Le concours de Savona a réuni des guitaristes d’Argentine,
du Brésil, du Canada et d’ailleurs. Le public a désigné
Thibault Cauvin, et le jury t’a donné sa préférence.
Il y a souvent deux types de votes ? Quelles sont les contraintes d’un
concours, pour les non initiés ?
Cela dépend, parfois les morceaux sont imposés, et on ne
joue pas toujours en public. L’idéal est de travailler une
pièce que l’on aime. Par exemple, pour les éliminatoires
d’un précédent concours, j’avais interprété
un morceau baroque puis une sonate pour flûte et basse de Bach,
adaptée par David Russell. Sinon, c’est comme être
obligée de discuter avec quelqu’un que tu n’aimes pas,
et le résultat n’est forcément pas aussi bon. Et puis,
il faut accepter la décision du jury, et quand on est mal classé,
ce n’est pas toujours facile surtout si on est convaincue qu’on
a été meilleure que les autres ! (rires)
Certains concours t’ont laissé de mauvais souvenirs
?
Non, mais le jury inspire souvent de la crainte, les participants sont
parfois froids et il arrive que personne n’applaudisse. Quand c’est
le cas, je trouve ça triste et dommage. J’ai déjà
entendu dire que les compétitions entre guitaristes ne devraient
pas exister à cause de ce côté un peu sévère.
Mais c’est le meilleur moyen de se faire connaître. On est
dans des conditions d’évaluation de très haut niveau.
Il faut juste accepter les règles. Lors d’un concours en
France à Anthony, en avril dernier, j’avais dû jouer
la première (parmi onze participants) vers 9h30. Ce n’est
pas facile d’être à fond dans l’interprétation
dès le matin, commencer en premier n’est pas évident.

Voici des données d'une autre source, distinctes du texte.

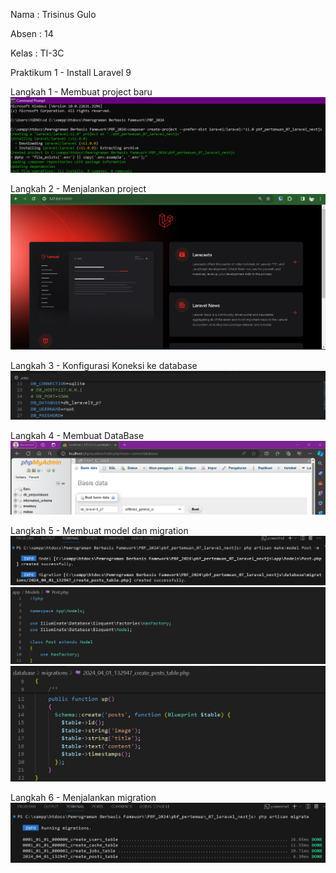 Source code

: Nama : Trisinus Gulo

Absen : 14

Kelas : TI-3C

Praktikum 1 - Install Laravel 9

Langkah 1 - Membuat project baru
![test](img/Langkah1-laravel.png)

Langkah 2 - Menjalankan project
![test](img/Langkah2_laravel.png)

Langkah 3 - Konfigurasi Koneksi ke database
![test](img/Langkah_laravel3.png)

Langkah 4 - Membuat DataBase
![test](img/Langkah-laravel4.png)

Langkah 5 - Membuat model dan migration
![test](img/Langkah5-laravel.png)
![test](img/Langkah5-laravel1.png)
![test](img/Langkah5-laravel2.png)

Langkah 6 - Menjalankan migration
![test](img/Langkah6-laravel.png)

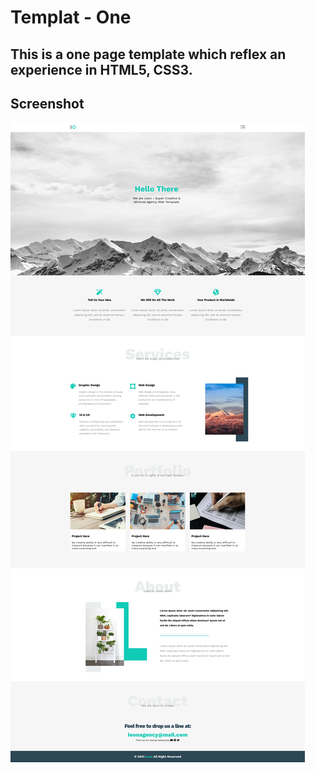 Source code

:# Templat - One

## This is a one page template which reflex an experience in HTML5, CSS3.

## Screenshot
![image](/screenshot.png) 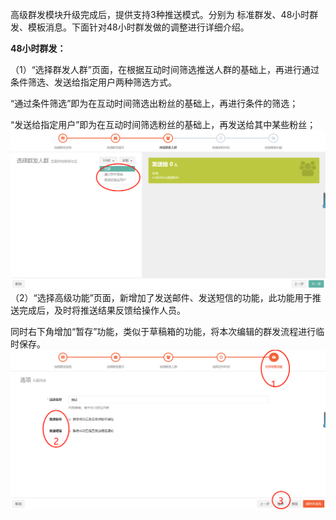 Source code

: 高级群发模块升级完成后，提供支持3种推送模式。分别为 标准群发、48小时群发、模板消息。下面针对48小时群发做的调整进行详细介绍。

**48小时群发：**

（1）“选择群发人群”页面，在根据互动时间筛选推送人群的基础上，再进行通过条件筛选、发送给指定用户两种筛选方式。

“通过条件筛选”即为在互动时间筛选出粉丝的基础上，再进行条件的筛选；

“发送给指定用户”即为在互动时间筛选粉丝的基础上，再发送给其中某些粉丝；![](/assets/1519728279%281%29.jpg)（2）“选择高级功能”页面，新增加了发送邮件、发送短信的功能，此功能用于推送完成后，及时将推送结果反馈给操作人员。

同时右下角增加“暂存”功能，类似于草稿箱的功能，将本次编辑的群发流程进行临时保存。![](/assets/1519728877%281%29.jpg)

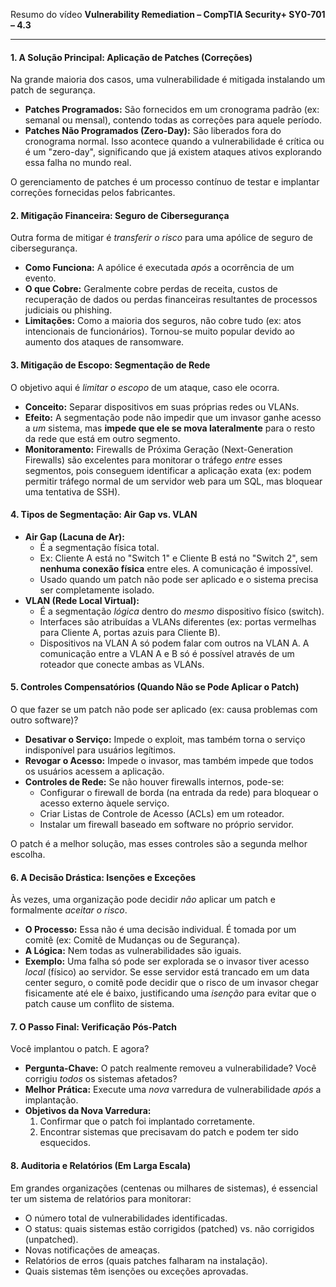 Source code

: Resumo do vídeo **Vulnerability Remediation – CompTIA Security+ SY0-701 – 4.3**

---

#### 1. A Solução Principal: Aplicação de Patches (Correções)

Na grande maioria dos casos, uma vulnerabilidade é mitigada instalando um patch de segurança.

* **Patches Programados:** São fornecidos em um cronograma padrão (ex: semanal ou mensal), contendo todas as correções para aquele período.
* **Patches Não Programados (Zero-Day):** São liberados fora do cronograma normal. Isso acontece quando a vulnerabilidade é crítica ou é um "zero-day", significando que já existem ataques ativos explorando essa falha no mundo real.

O gerenciamento de patches é um processo contínuo de testar e implantar correções fornecidas pelos fabricantes.

#### 2. Mitigação Financeira: Seguro de Cibersegurança

Outra forma de mitigar é *transferir o risco* para uma apólice de seguro de cibersegurança.

* **Como Funciona:** A apólice é executada *após* a ocorrência de um evento.
* **O que Cobre:** Geralmente cobre perdas de receita, custos de recuperação de dados ou perdas financeiras resultantes de processos judiciais ou phishing.
* **Limitações:** Como a maioria dos seguros, não cobre tudo (ex: atos intencionais de funcionários). Tornou-se muito popular devido ao aumento dos ataques de ransomware.

#### 3. Mitigação de Escopo: Segmentação de Rede

O objetivo aqui é *limitar o escopo* de um ataque, caso ele ocorra.

* **Conceito:** Separar dispositivos em suas próprias redes ou VLANs.
* **Efeito:** A segmentação pode não impedir que um invasor ganhe acesso a *um* sistema, mas **impede que ele se mova lateralmente** para o resto da rede que está em outro segmento.
* **Monitoramento:** Firewalls de Próxima Geração (Next-Generation Firewalls) são excelentes para monitorar o tráfego *entre* esses segmentos, pois conseguem identificar a aplicação exata (ex: podem permitir tráfego normal de um servidor web para um SQL, mas bloquear uma tentativa de SSH).

#### 4. Tipos de Segmentação: Air Gap vs. VLAN

* **Air Gap (Lacuna de Ar):**
    * É a segmentação física total.
    * Ex: Cliente A está no "Switch 1" e Cliente B está no "Switch 2", sem **nenhuma conexão física** entre eles. A comunicação é impossível.
    * Usado quando um patch não pode ser aplicado e o sistema precisa ser completamente isolado.
* **VLAN (Rede Local Virtual):**
    * É a segmentação *lógica* dentro do *mesmo* dispositivo físico (switch).
    * Interfaces são atribuídas a VLANs diferentes (ex: portas vermelhas para Cliente A, portas azuis para Cliente B).
    * Dispositivos na VLAN A só podem falar com outros na VLAN A. A comunicação entre a VLAN A e B só é possível através de um roteador que conecte ambas as VLANs.

#### 5. Controles Compensatórios (Quando Não se Pode Aplicar o Patch)

O que fazer se um patch não pode ser aplicado (ex: causa problemas com outro software)?

* **Desativar o Serviço:** Impede o exploit, mas também torna o serviço indisponível para usuários legítimos.
* **Revogar o Acesso:** Impede o invasor, mas também impede que todos os usuários acessem a aplicação.
* **Controles de Rede:** Se não houver firewalls internos, pode-se:
    * Configurar o firewall de borda (na entrada da rede) para bloquear o acesso externo àquele serviço.
    * Criar Listas de Controle de Acesso (ACLs) em um roteador.
    * Instalar um firewall baseado em software no próprio servidor.

O patch é a melhor solução, mas esses controles são a segunda melhor escolha.

#### 6. A Decisão Drástica: Isenções e Exceções

Às vezes, uma organização pode decidir *não* aplicar um patch e formalmente *aceitar o risco*.

* **O Processo:** Essa não é uma decisão individual. É tomada por um comitê (ex: Comitê de Mudanças ou de Segurança).
* **A Lógica:** Nem todas as vulnerabilidades são iguais.
* **Exemplo:** Uma falha só pode ser explorada se o invasor tiver acesso *local* (físico) ao servidor. Se esse servidor está trancado em um data center seguro, o comitê pode decidir que o risco de um invasor chegar fisicamente até ele é baixo, justificando uma *isenção* para evitar que o patch cause um conflito de sistema.

#### 7. O Passo Final: Verificação Pós-Patch

Você implantou o patch. E agora?

* **Pergunta-Chave:** O patch realmente removeu a vulnerabilidade? Você corrigiu *todos* os sistemas afetados?
* **Melhor Prática:** Execute uma *nova* varredura de vulnerabilidade *após* a implantação.
* **Objetivos da Nova Varredura:**
    1.  Confirmar que o patch foi implantado corretamente.
    2.  Encontrar sistemas que precisavam do patch e podem ter sido esquecidos.

#### 8. Auditoria e Relatórios (Em Larga Escala)

Em grandes organizações (centenas ou milhares de sistemas), é essencial ter um sistema de relatórios para monitorar:

* O número total de vulnerabilidades identificadas.
* O status: quais sistemas estão corrigidos (patched) vs. não corrigidos (unpatched).
* Novas notificações de ameaças.
* Relatórios de erros (quais patches falharam na instalação).
* Quais sistemas têm isenções ou exceções aprovadas. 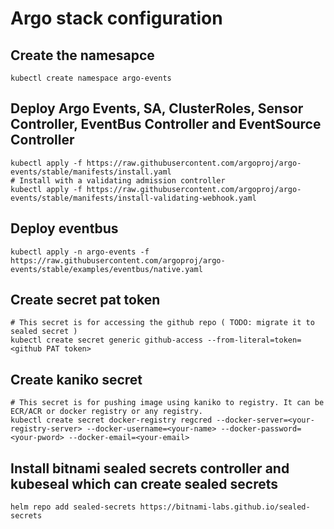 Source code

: # Argo stack configuration

## Create the namesapce

    kubectl create namespace argo-events

## Deploy Argo Events, SA, ClusterRoles, Sensor Controller, EventBus Controller and EventSource Controller

    kubectl apply -f https://raw.githubusercontent.com/argoproj/argo-events/stable/manifests/install.yaml
    # Install with a validating admission controller
    kubectl apply -f https://raw.githubusercontent.com/argoproj/argo-events/stable/manifests/install-validating-webhook.yaml

## Deploy eventbus

    kubectl apply -n argo-events -f https://raw.githubusercontent.com/argoproj/argo-events/stable/examples/eventbus/native.yaml

## Create secret pat token

    # This secret is for accessing the github repo ( TODO: migrate it to sealed secret )
    kubectl create secret generic github-access --from-literal=token=<github PAT token> 

## Create kaniko secret

    # This secret is for pushing image using kaniko to registry. It can be ECR/ACR or docker registry or any registry.
    kubectl create secret docker-registry regcred --docker-server=<your-registry-server> --docker-username=<your-name> --docker-password=<your-pword> --docker-email=<your-email>

## Install bitnami sealed secrets controller and kubeseal which can create sealed secrets

    helm repo add sealed-secrets https://bitnami-labs.github.io/sealed-secrets
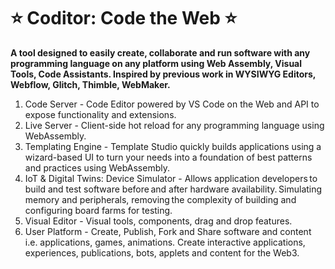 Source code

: # ⭐ Coditor: Code the Web  ⭐

**A tool designed to easily create, collaborate and run software with any programming language on any platform using Web Assembly, Visual Tools, Code Assistants. Inspired by previous work in WYSIWYG Editors, Webflow, Glitch, Thimble, WebMaker.**

1. Code Server - Code Editor powered by VS Code on the Web and API to expose functionality and extensions.  
2. Live Server - Client-side hot reload for any programming language using WebAssembly.  
3. Templating Engine - Template Studio quickly builds applications using a wizard-based UI to turn your needs into a foundation of best patterns and practices using WebAssembly.
4. IoT & Digital Twins: Device Simulator -  Allows application developers to build and test software before and after hardware availability. Simulating memory and peripherals, removing the complexity of building and configuring board farms for testing.
5. Visual Editor - Visual tools, components, drag and drop features.
6. User Platform - Create, Publish, Fork and Share software and content i.e. applications, games, animations.  Create interactive applications, experiences, publications, bots, applets and content for the Web3.
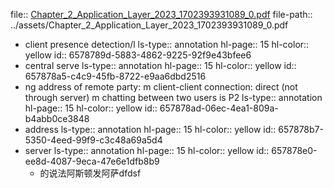 file:: [Chapter_2_Application_Layer_2023_1702393931089_0.pdf](../assets/Chapter_2_Application_Layer_2023_1702393931089_0.pdf)
file-path:: ../assets/Chapter_2_Application_Layer_2023_1702393931089_0.pdf

- client presence detection/l
  ls-type:: annotation
  hl-page:: 15
  hl-color:: yellow
  id:: 6578789d-5883-4862-9225-92f9e43bfee6
- central serve
  ls-type:: annotation
  hl-page:: 15
  hl-color:: yellow
  id:: 657878a5-c4c9-45fb-8722-e9aa6dbd2516
- ng address of remote party: m client-client connection: direct (not through server) m chatting between two users is P2
  ls-type:: annotation
  hl-page:: 15
  hl-color:: yellow
  id:: 657878ad-06ec-4ea1-809a-b4abb0ce3848
- address
  ls-type:: annotation
  hl-page:: 15
  hl-color:: yellow
  id:: 657878b7-5350-4eed-99f9-c3c48a69a5d4
- server
  ls-type:: annotation
  hl-page:: 15
  hl-color:: yellow
  id:: 657878e0-ee8d-4087-9eca-47e6e1dfb8b9
	- 的说法阿斯顿发阿萨dfdsf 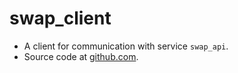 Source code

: # swap_client

* A client for communication with service `swap_api`.
* Source code at [github.com](https://github.com/launchzone/swap_client).
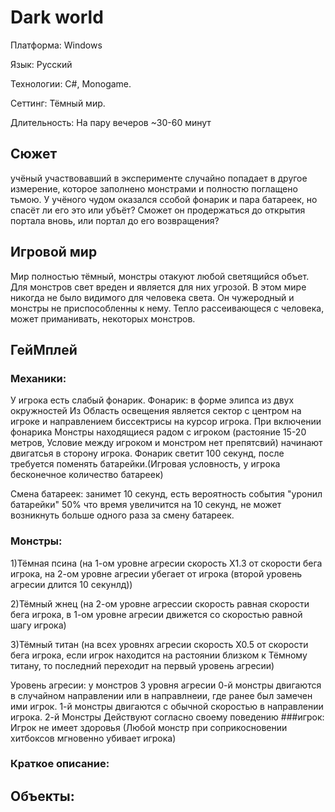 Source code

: # Dark world
Платформа: Windows

Язык: Русский

Технологии: C#, Monogame.

Сеттинг: Тёмный мир.

Длительность: На пару вечеров ~30-60 минут
## Сюжет
учёный участвовавший в эксперименте случайно попадает в другое измерение, которое заполнено монстрами и полностю поглащено тьмою. У учёного чудом оказался ссобой фонарик и пара батареек, но спасёт ли его это или убъёт? Сможет он продержаться до открытия портала вновь, или портал до его возвращения?
## Игровой мир
Мир полностью тёмный, монстры отакуют любой светящийся объет. Для монстров свет вреден и является для них угрозой. В этом мире никогда не было видимого для человека света. Он чужеродный и монстры не приспособленны к нему. Тепло рассеивающеся с человека, может приманивать, некоторых монстров.
## ГейМплей
### Механики:
У игрока есть слабый фонарик.
Фонарик: в форме элипса из двух окружностей Из 
Область освещения является сектор с центром на игроке и направлением биссектрисы на курсор игрока.
При включении фонарика Монстры находящиеся радом с игроком (растояние 15-20 метров, Условие между игроком и монстром нет препятсвий) начинают двигатсья в сторону игрока. 
Фонарик светит 100 секунд, после требуется поменять батарейки.(Игровая условность, у игрока бесконечное количество батареек)

Смена батареек: занимет 10 секунд, есть вероятность события "уронил батарейки" 50% что время увеличится на 10 секунд, не может возникнуть больше одного раза за смену батареек.

### Монстры:
1)Тёмная псина (на 1-ом уровне агресии скорость Х1.3 от скорости бега игрока, на 2-ом уровне агресии убегает от игрока (второй уровень агресии длится 10 секунлд))

2)Тёмный жнец (на 2-ом уровне агрессии скорость равная скорости бега игрока, в 1-ом уровне агресии движется со скоростью равной шагу игрока)

3)Тёмный титан (на всех уровнях агресии скорость Х0.5 от скорости бега игрока, если игрок находится на растоянии близком к Тёмному титану, то последний переходит на первый уровень агресии)

Уровень агресии: у монстров 3 уровня агресии 
     0-й монстры двигаются в случайном направлении или в направлнеии, где ранее был замечен ими игрок.
     1-й монстры двигаются с обычной скоростью в направлении игрока.
     2-й Монстры Действуют согласно своему поведению
###игрок: 
Игрок не имеет здоровья (Любой монстр при соприкосновении хитбоксов мгновенно убивает игрока)
### Краткое описание:


## Объекты:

On est moins chaud, le jury est peut-être plus difficile…c’est
comme passer en dernier, c’est la place qu’on laisserait bien
aux autres.
Une musique comme le rock ou le jazz est, pour beaucoup de jeunes
musiciens, synonyme de rébellion, de liberté, d’énergie
ou d’émotion. Comment décrirais-tu la guitare classique
? Il y a un paradoxe chez certains guitaristes : ils prennent le classique
en référence, en tant que source de leur musique, tout en
lui reprochant une image vieillote…
Certains pensent à tort que la musique classique est tournée
vers le passé, avec un répertoire ancien. Mais on peut toujours
apporter quelque chose de nouveau. Lorsqu’on cherche à décrocher
des prix lors des concours, on doit évidemment respecter la pièce
du compositeur et privilégier les œuvres classiques. Mais
le guitariste peut toujours faire naître de nouveaux sentiments
chez le public. Est-ce qu’il y a un manque de liberté ? L’improvisation
a une place souvent limitée par rapport aux autres musiques. Mais
cela dépend beaucoup des morceaux.
Le respect à la lettre de la partition, c’est une
cause de querelle fréquente entre guitaristes…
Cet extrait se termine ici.